*** Task material

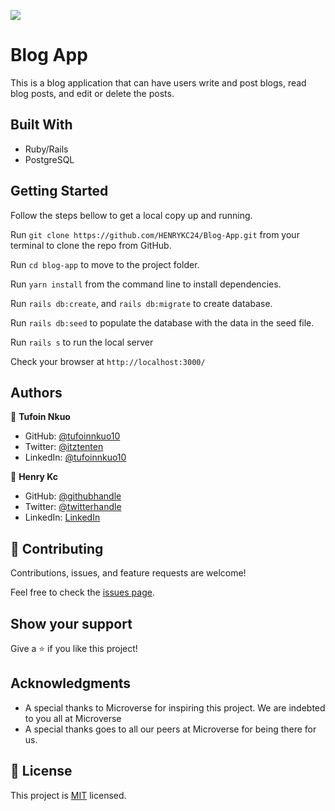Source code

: 
![](https://img.shields.io/badge/Microverse-blueviolet)

# Blog App

This is a blog application that can have users write and post blogs, read blog posts, and edit or delete the posts.

## Built With

- Ruby/Rails
- PostgreSQL

## Getting Started
Follow the steps bellow to get a local copy up and running.

Run `git clone https://github.com/HENRYKC24/Blog-App.git` from your terminal to clone the repo from GitHub.

Run `cd blog-app` to move to the project folder.

Run `yarn install` from the command line to install dependencies.

Run `rails db:create`, and `rails db:migrate` to create database.

Run `rails db:seed` to populate the database with the data in the seed file.

Run `rails s` to run the local server

Check your browser at `http://localhost:3000/`


## Authors

👤 **Tufoin Nkuo**

* GitHub: [@tufoinnkuo10](https://github.com/tufoinnkuo10)
* Twitter: [@itztenten](https://twitter.com/itztenten)
* LinkedIn: [@tufoinnkuo10](https://www.linkedin.com/in/tufoin-nkuo-3b272320b)

👤 **Henry Kc**

- GitHub: [@githubhandle](https://github.com/henrykc24)
- Twitter: [@twitterhandle](https://twitter.com/henrykc24)
- LinkedIn: [LinkedIn](https://linkedin.com/in/henry-kc)


## 🤝 Contributing

Contributions, issues, and feature requests are welcome!

Feel free to check the [issues page](https://github.com/HENRYKC24/Blog_App/issues).

## Show your support

Give a ⭐️ if you like this project!

## Acknowledgments

- A special thanks to Microverse for inspiring this project. We are indebted to you all at Microverse
- A special thanks goes to all our peers at Microverse for being there for us.

## 📝 License

This project is [MIT](./MIT.md) licensed.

******

◆ **About this exercise**: A word-for-word copy of the lines from the start of the listing through the line containing "Follow the steps" is the answer. Pictures stay out of it.

◆ **Answer for the task**:
Source code

: 
![](https://img.shields.io/badge/Microverse-blueviolet)

# Blog App

This is a blog application that can have users write and post blogs, read blog posts, and edit or delete the posts.

## Built With

- Ruby/Rails
- PostgreSQL

## Getting Started
Follow the steps bellow to get a local copy up and running.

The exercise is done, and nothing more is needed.